He saw them through the naked trees, through the bald hedgerow further along from the barn. They were not headlights.
George came to stand alongside him at the window.
‘What do you want to do, Robin? Shall we all go out and have a few words with them – in a civilized fashion?’
Vivvie dumped her glass of red wine and came over, excited. ‘Is it them?’ She had on a long red velvet dress, kind of Tudor-looking, and she wore those seahorse earrings that Robin hated. The bitch was ready to appear on TV again. ‘What I suggest is we—’
‘What I suggest,’ Robin said loudly, ‘is we don’t do a god-damn thing. This is still my house... mine and... Betty’s.’

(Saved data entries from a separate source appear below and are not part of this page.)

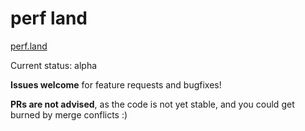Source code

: # perf land

[perf.land](https://perf.land)

Current status: alpha

**Issues welcome** for feature requests and bugfixes!

**PRs are not advised**, as the code is not yet stable, and you could get burned by merge conflicts :)
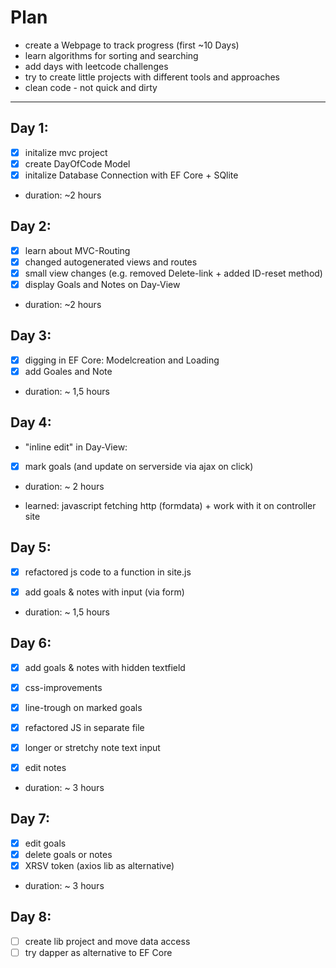 # Plan
- create a Webpage to track progress (first ~10 Days)
- learn algorithms for sorting and searching
- add days with leetcode challenges
- try to create little projects with different tools and approaches
- clean code - not quick and dirty
- - - 

## Day 1:
- [x] initalize mvc project
- [x] create DayOfCode Model
- [x] initalize Database Connection with EF Core + SQlite

- duration: ~2 hours

## Day 2:
- [x] learn about MVC-Routing
- [x] changed autogenerated views and routes
- [x] small view changes (e.g. removed Delete-link + added ID-reset method)
- [x] display Goals and Notes on Day-View

- duration: ~2 hours

## Day 3:
- [x] digging in EF Core: Modelcreation and Loading
- [x] add Goales and Note

- duration: ~ 1,5 hours

## Day 4:
- "inline edit" in Day-View:
- [x] mark goals (and update on serverside via ajax on click)


- duration: ~ 2 hours

- learned: javascript fetching http (formdata) + work with it on controller site

## Day 5:
- [x] refactored js code to a function in site.js
- [x] add goals & notes with input (via form)


- duration: ~ 1,5 hours

## Day 6:
- [x] add goals & notes with hidden textfield
- [x] css-improvements
- [x] line-trough on marked goals
- [x] refactored JS in separate file
- [x] longer or stretchy note text input
- [x] edit notes


- duration: ~ 3 hours

## Day 7:
- [x] edit goals
- [x] delete goals or notes
- [x] XRSV token (axios lib as alternative)

- duration: ~ 3 hours

## Day 8:
- [ ] create lib project and move data access
- [ ] try dapper as alternative to EF Core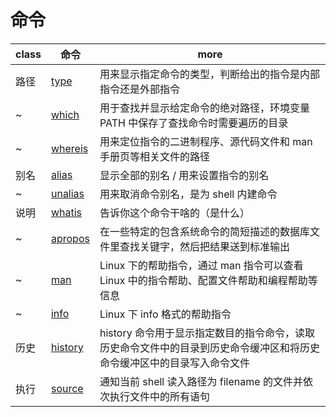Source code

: # 命令

| class | 命令                                                              | more                                                                                                                   |
| ----- | ----------------------------------------------------------------- | ---------------------------------------------------------------------------------------------------------------------- |
| 路径  | [type](http://man.linuxde.net/type)                               | 用来显示指定命令的类型，判断给出的指令是内部指令还是外部指令                                                           |
| ~     | [which](http://man.linuxde.net/which)                             | 用于查找并显示给定命令的绝对路径，环境变量 PATH 中保存了查找命令时需要遍历的目录                                       |
| ~     | [whereis](http://man.linuxde.net/whereis)                         | 用来定位指令的二进制程序、源代码文件和 man 手册页等相关文件的路径                                                      |
| 别名  | [alias](http://man.linuxde.net/alias)                             | 显示全部的别名 / 用来设置指令的别名                                                                                    |
| ~     | [unalias](http://man.linuxde.net/unalias)                         | 用来取消命令别名，是为 shell 内建命令                                                                                  |
| 说明  | [whatis](http://man.linuxde.net/whatis)                           | 告诉你这个命令干啥的（是什么）                                                                                         |
| ~     | [apropos](http://man.linuxde.net/apropos)                         | 在一些特定的包含系统命令的简短描述的数据库文件里查找关键字，然后把结果送到标准输出                                     |
| ~     | [man](http://man.linuxde.net/man)                                 | Linux 下的帮助指令，通过 man 指令可以查看 Linux 中的指令帮助、配置文件帮助和编程帮助等信息                             |
| ~     | [info](http://man.linuxde.net/info)                               | Linux 下 info 格式的帮助指令                                                                                           |
| 历史  | [history](http://man.linuxde.net/history)                         | history 命令用于显示指定数目的指令命令，读取历史命令文件中的目录到历史命令缓冲区和将历史命令缓冲区中的目录写入命令文件 |
| 执行  | [source](https://blog.csdn.net/LEON1741/article/details/81944879) | 通知当前 shell 读入路径为 filename 的文件并依次执行文件中的所有语句                                                    |
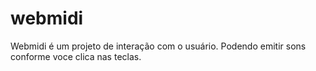 # webmidi
Webmidi é um projeto de interação com o usuário. Podendo emitir sons conforme voce clica nas teclas.
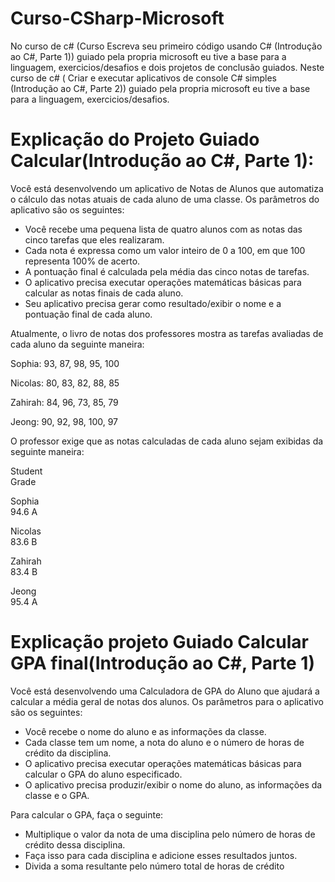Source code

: # Curso-CSharp-Microsoft

No curso de c# (Curso Escreva seu primeiro código usando C# (Introdução ao C#, Parte 1)) guiado pela propria microsoft eu tive a base para a linguagem, exercicios/desafios e dois projetos de conclusão guiados.
Neste curso de c# ( Criar e executar aplicativos de console C# simples (Introdução ao C#, Parte 2)) guiado pela propria microsoft eu tive a base para a linguagem, exercicios/desafios.

# Explicação do Projeto Guiado Calcular(Introdução ao C#, Parte 1): 
Você está desenvolvendo um aplicativo de Notas de Alunos que automatiza o cálculo das notas atuais de cada aluno de uma classe. Os parâmetros do aplicativo são os seguintes:

- Você recebe uma pequena lista de quatro alunos com as notas das cinco tarefas que eles realizaram.
- Cada nota é expressa como um valor inteiro de 0 a 100, em que 100 representa 100% de acerto.
- A pontuação final é calculada pela média das cinco notas de tarefas.
- O aplicativo precisa executar operações matemáticas básicas para calcular as notas finais de cada aluno.
- Seu aplicativo precisa gerar como resultado/exibir o nome e a pontuação final de cada aluno.

Atualmente, o livro de notas dos professores mostra as tarefas avaliadas de cada aluno da seguinte maneira:

Sophia: 93, 87, 98, 95, 100

Nicolas: 80, 83, 82, 88, 85

Zahirah:   84, 96, 73, 85, 79

Jeong:  90, 92, 98, 100, 97

O professor exige que as notas calculadas de cada aluno sejam exibidas da seguinte maneira:

Student     
Grade

Sophia     
94.6  A

Nicolas     
83.6  B

Zahirah    
83.4  B

Jeong      
95.4  A


# Explicação projeto Guiado Calcular GPA final(Introdução ao C#, Parte 1)

Você está desenvolvendo uma Calculadora de GPA do Aluno que ajudará a calcular a média geral de notas dos alunos. Os parâmetros para o aplicativo são os seguintes:

- Você recebe o nome do aluno e as informações da classe.
- Cada classe tem um nome, a nota do aluno e o número de horas de crédito da disciplina.
- O aplicativo precisa executar operações matemáticas básicas para calcular o GPA do aluno especificado.
- O aplicativo precisa produzir/exibir o nome do aluno, as informações da classe e o GPA.

Para calcular o GPA, faça o seguinte:

- Multiplique o valor da nota de uma disciplina pelo número de horas de crédito dessa disciplina.
- Faça isso para cada disciplina e adicione esses resultados juntos.
- Divida a soma resultante pelo número total de horas de crédito
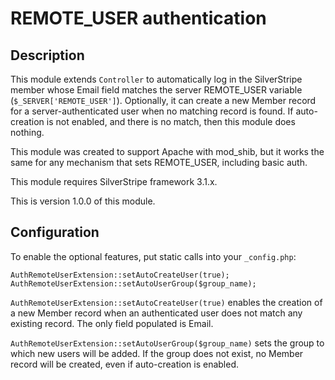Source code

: # REMOTE_USER authentication

## Description

This module extends `Controller` to automatically log in the SilverStripe member whose Email field matches the server REMOTE_USER variable (`$_SERVER['REMOTE_USER']`). Optionally, it can create a new Member record for a server-authenticated user when no matching record is found. If auto-creation is not enabled, and there is no match, then this module does nothing.

This module was created to support Apache with mod_shib, but it works the same for any mechanism that sets REMOTE_USER, including basic auth.

This module requires SilverStripe framework 3.1.x.

This is version 1.0.0 of this module.

## Configuration

To enable the optional features, put static calls into your `_config.php`:

	AuthRemoteUserExtension::setAutoCreateUser(true);
	AuthRemoteUserExtension::setAutoUserGroup($group_name);

`AuthRemoteUserExtension::setAutoCreateUser(true)` enables the creation of a new Member record when an authenticated user does not match any existing record. The only field populated is Email.

`AuthRemoteUserExtension::setAutoUserGroup($group_name)` sets the group to which new users will be added. If the group does not exist, no Member record will be created, even if auto-creation is enabled.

The whole room had gone quiet, except for the damp twigs crackling in the hearth.
‘I’m gonna go talk to them,’ Robin said.
George smiled, shaking his head. ‘You’re not the man for this, Robin. You tend to speak before you’ve thought it out, if you don’t mind me saying so.’
‘I do mind, George. I mind like hell...’
‘And you’re tired,’ Alexandra said kindly. ‘You’re tired and you’re upset.’
‘Yeah, well, damn freaking right I’m upset. I’ve been accused by that bastard of being a manifestation of insidious evil. How upset would you feel?’
‘That’s not what I meant.’
Robin backed up against the window, gripping the ledge behind him with both hands. ‘So, I’m gonna go out there on my own.’
‘That’s really not wise,’ Vivvie said, appealing to the coven at large.
Max cleared his throat. ‘What I would suggest—’
‘Don’t you...’ Robin threw himself into the room. ‘Don’t any of you tell me what’s wise. And you...’ He levelled a shaking finger at Vivvie. ‘If it hadn’t been for you and your goddamn big mouth—’
‘Robin...’ George took his arm, Robin shook him off.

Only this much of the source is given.